Computer Modelling Group (OTC:CMDXF) reported Q3 (December) results that were somewhat below our expectations. The company is the leading provider of simulation software used by energy companies to understand their underground reserves and manage them for maximum profit. Computer Modelling's specialty is heavy oil and hard-to-recover reservoirs. Competition is provided by Schlumberger (NYSE:SLB) and Halliburton (NYSE:HAL), the largest all-around oilfield service providers. Those companies dominated the software market during the "black oil" days, when new discoveries were just giant pools of petroleum that were relatively easy to exploit. Computer Modelling started up in the 1990s and created advanced mathematics to work on more challenging fields. Today, those are the only reserves left to find.
Earnings rose a modest 6% in the last quarter to $0.17 a share. Revenues also were up 6% to $16.8 million. Excluding the company's deal with the Venezuelan national oil company, recurring revenue climbed 34%. Computer Modelling trusts the government of Venezuela to pay its bills. But its auditors don't. So the official books don't recognize any accounts receivable (revenues equal cash collected). The bad comparison isn't the result of delayed payments, at least in the December period. What happened is that Venezuela fell behind last year during the run-up to the elections. Then they made up for it in the year-ago quarter. So this year's comparison was muted.
Referrals from Halliburton continue to rise. That company still has a terrific collection of customers with black oil reserves. They continue to be served by Halliburton's in-house software. When it comes to new drilling, though, Halliburton can't even give it away. Computer Modelling's technology is superior. The rate of return on the technology is far beyond whatever it might be worth to get Halliburton's product for free. So Halliburton has started to license Computer Modelling's products, figuring it will keep its customers happy and make up the difference by selling all its other products and services.
Schlumberger still has not joined forces with the company. It hasn't come out with a competitive product, either, from a technology standpoint.
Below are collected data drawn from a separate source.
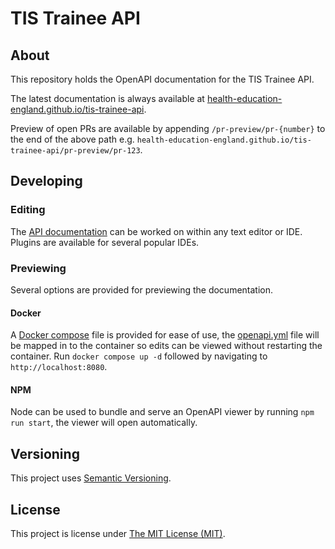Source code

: # TIS Trainee API

## About
This repository holds the OpenAPI documentation for the TIS Trainee API.

The latest documentation is always available at [health-education-england.github.io/tis-trainee-api](https://health-education-england.github.io/tis-trainee-api/).

Preview of open PRs are available by appending `/pr-preview/pr-{number}` to the end of the
above path e.g. `health-education-england.github.io/tis-trainee-api/pr-preview/pr-123`.

## Developing

### Editing
The [API documentation](openapi.yml) can be worked on within any text editor or
IDE. Plugins are available for several popular IDEs.

### Previewing
Several options are provided for previewing the documentation.

#### Docker
A [Docker compose](docker-compose.yml) file is provided for ease of use, the
[openapi.yml](openapi.yml) file will be mapped in to the container so edits can
be viewed without restarting the container. Run `docker compose up -d` followed
by navigating to `http://localhost:8080`.

#### NPM
Node can be used to bundle and serve an OpenAPI viewer by running `npm run start`,
the viewer will open automatically.

## Versioning
This project uses [Semantic Versioning](semver.org).

## License
This project is license under [The MIT License (MIT)](LICENSE).
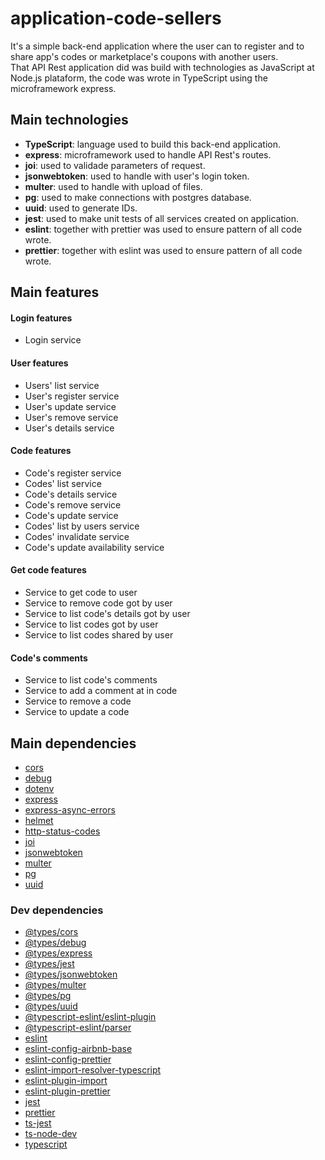 # application-code-sellers
It's a simple back-end application where the user can to register and to share app's codes or marketplace's coupons with another users.  
That API Rest application did was build with technologies as JavaScript at Node.js plataform, the code was wrote in TypeScript using the microframework express. 
  
## Main technologies 
- **TypeScript**: language used to build this back-end application.
- **express**: microframework used to handle API Rest's routes.
- **joi**: used to validade parameters of request.
- **jsonwebtoken**: used to handle with user's login token.
- **multer**: used to handle with upload of files.
- **pg**: used to make connections with postgres database.
- **uuid**: used to generate IDs.
- **jest**: used to make unit tests of all services created on application.
- **eslint**: together with prettier was used to ensure pattern of all code wrote.
- **prettier**: together with eslint was used to ensure pattern of all code wrote.

## Main features
#### Login features
- Login service

#### User features
- Users' list service
- User's register service
- User's update service
- User's remove service
- User's details service

#### Code features
- Code's register service
- Codes' list service
- Code's details service
- Code's remove service
- Code's update service
- Codes' list by users service
- Codes' invalidate service
- Code's update availability service

#### Get code features
- Service to get code to user
- Service to remove code got by user
- Service to list code's details got by user
- Service to list codes got by user
- Service to list codes shared by user

#### Code's comments
- Service to list code's comments
- Service to add a comment at in code
- Service to remove a code
- Service to update a code

## Main dependencies
- [cors](https://www.npmjs.com/package/cors)
- [debug](https://www.npmjs.com/package/debug)
- [dotenv](https://www.npmjs.com/package/dotenv)
- [express](https://www.npmjs.com/package/express)
- [express-async-errors](https://www.npmjs.com/package/express-async-errors)
- [helmet](https://www.npmjs.com/package/helmet)
- [http-status-codes](https://www.npmjs.com/package/http-status-codes)
- [joi](https://www.npmjs.com/package/joi)
- [jsonwebtoken](https://www.npmjs.com/package/jsonwebtoken)
- [multer](https://www.npmjs.com/package/multer)
- [pg](https://www.npmjs.com/package/pg)
- [uuid](https://www.npmjs.com/package/uuid)  
  
### Dev dependencies  
- [@types/cors](https://www.npmjs.com/package/@types/cors)
- [@types/debug](https://www.npmjs.com/package/@types/debug)
- [@types/express](https://www.npmjs.com/package/@types/express)
- [@types/jest](https://www.npmjs.com/package/@types/jest)
- [@types/jsonwebtoken](https://www.npmjs.com/package/@types/jsonwebtoken)
- [@types/multer](https://www.npmjs.com/package/@types/multer)
- [@types/pg](https://www.npmjs.com/package/@types/pg)
- [@types/uuid](https://www.npmjs.com/package/@types/uuid)
- [@typescript-eslint/eslint-plugin](https://www.npmjs.com/package/@typescript-eslint/eslint-plugin)
- [@typescript-eslint/parser](https://www.npmjs.com/package/@typescript-eslint/parser)
- [eslint](https://www.npmjs.com/package/eslint)
- [eslint-config-airbnb-base](https://www.npmjs.com/package/eslint-config-airbnb-base)
- [eslint-config-prettier](https://www.npmjs.com/package/eslint-config-prettier)
- [eslint-import-resolver-typescript](https://www.npmjs.com/package/eslint-import-resolver-typescript)
- [eslint-plugin-import](https://www.npmjs.com/package/eslint-plugin-import)
- [eslint-plugin-prettier](https://www.npmjs.com/package/eslint-plugin-prettier)
- [jest](https://www.npmjs.com/package/jest)
- [prettier](https://www.npmjs.com/package/prettier)
- [ts-jest](https://www.npmjs.com/package/ts-jest)
- [ts-node-dev](https://www.npmjs.com/package/ts-node-dev)
- [typescript](https://www.npmjs.com/package/typescript)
And its top software engineer and product manager recently left the company, casting doubt on the likelihood a big breakthrough is coming soon.
The offshore project could finish by the end of the year. That effort continues to be funded 33%-33%-33% along with Shell (NYSE:RDS.B) and Petrobas (NYSE:PBR). Computer Modelling retains 100% of commercial sales potential to other companies. The company's partners will get first use of the software. The structure of the technology allows ample plug-in opportunities. Shell and Petrobas are developing quite a few of those proprietary programs, which probably won't be made available to their competitors. Over time, though, word gets around and those competitors may write their own.
Computer Modelling remains a phenomenal company. Gross margins are sufficient to pay for aggressive marketing, high levels of product development, and plentiful dividends. The executives running the company are approaching retirement age. So, in our opinion, a buyout is possible. But Computer Modelling has a clear-cut runway to 2030, perhaps even farther out. If it remains independent, above-average growth could persist as the new product kicks in, existing customers expand, Halliburton referrals keep rising, and Schlumberger throws in the towel and licenses the software as well.